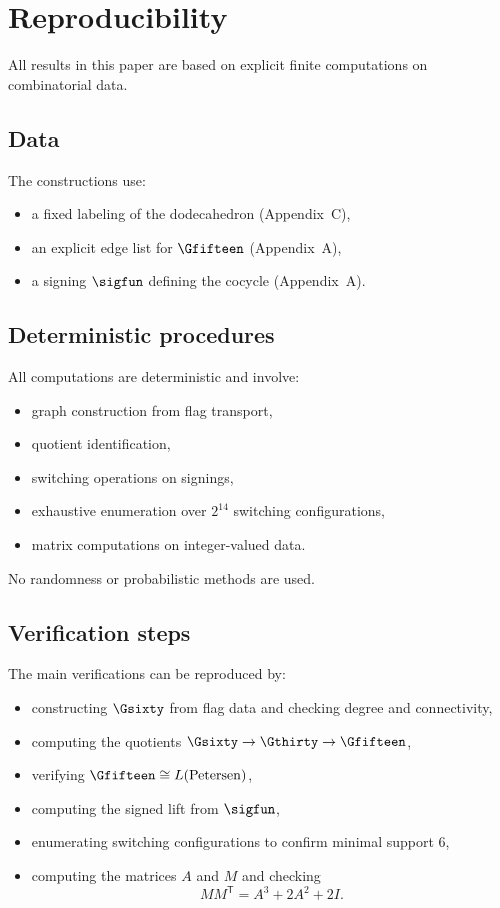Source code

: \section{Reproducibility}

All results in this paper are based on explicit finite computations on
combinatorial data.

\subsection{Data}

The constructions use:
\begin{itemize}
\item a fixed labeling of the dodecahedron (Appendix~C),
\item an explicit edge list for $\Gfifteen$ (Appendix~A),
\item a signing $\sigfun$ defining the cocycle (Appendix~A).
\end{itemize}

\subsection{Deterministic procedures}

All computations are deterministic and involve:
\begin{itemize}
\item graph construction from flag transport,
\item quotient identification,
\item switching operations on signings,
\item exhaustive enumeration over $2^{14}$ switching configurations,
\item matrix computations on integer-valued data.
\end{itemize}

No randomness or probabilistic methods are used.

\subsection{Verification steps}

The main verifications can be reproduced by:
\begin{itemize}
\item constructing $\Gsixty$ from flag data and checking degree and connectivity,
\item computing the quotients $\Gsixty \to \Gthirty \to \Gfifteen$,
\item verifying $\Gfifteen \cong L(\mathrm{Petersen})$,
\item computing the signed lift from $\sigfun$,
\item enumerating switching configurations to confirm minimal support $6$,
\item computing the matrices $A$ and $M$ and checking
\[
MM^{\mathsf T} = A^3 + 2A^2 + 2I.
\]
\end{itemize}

★ ★ ★ ★

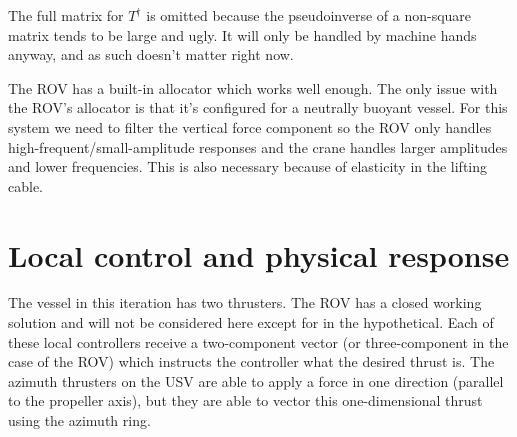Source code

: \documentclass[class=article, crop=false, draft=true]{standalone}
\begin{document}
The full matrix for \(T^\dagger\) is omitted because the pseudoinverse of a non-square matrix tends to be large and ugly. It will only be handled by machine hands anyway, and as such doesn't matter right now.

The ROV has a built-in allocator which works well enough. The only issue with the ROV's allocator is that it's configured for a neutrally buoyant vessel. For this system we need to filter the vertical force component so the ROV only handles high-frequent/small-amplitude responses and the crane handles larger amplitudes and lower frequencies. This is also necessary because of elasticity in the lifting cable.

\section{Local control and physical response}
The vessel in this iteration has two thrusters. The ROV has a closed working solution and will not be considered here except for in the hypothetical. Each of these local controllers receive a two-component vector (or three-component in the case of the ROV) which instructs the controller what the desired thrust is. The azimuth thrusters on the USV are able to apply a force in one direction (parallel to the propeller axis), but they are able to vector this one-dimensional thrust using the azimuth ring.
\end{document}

★ ★ ★ ★

**YOUR INSTRUCTIONS:**
Determine how many lines in the listing hold the word "sigfun". Give only that figure.

**REPLY TO THE EXERCISE:**
2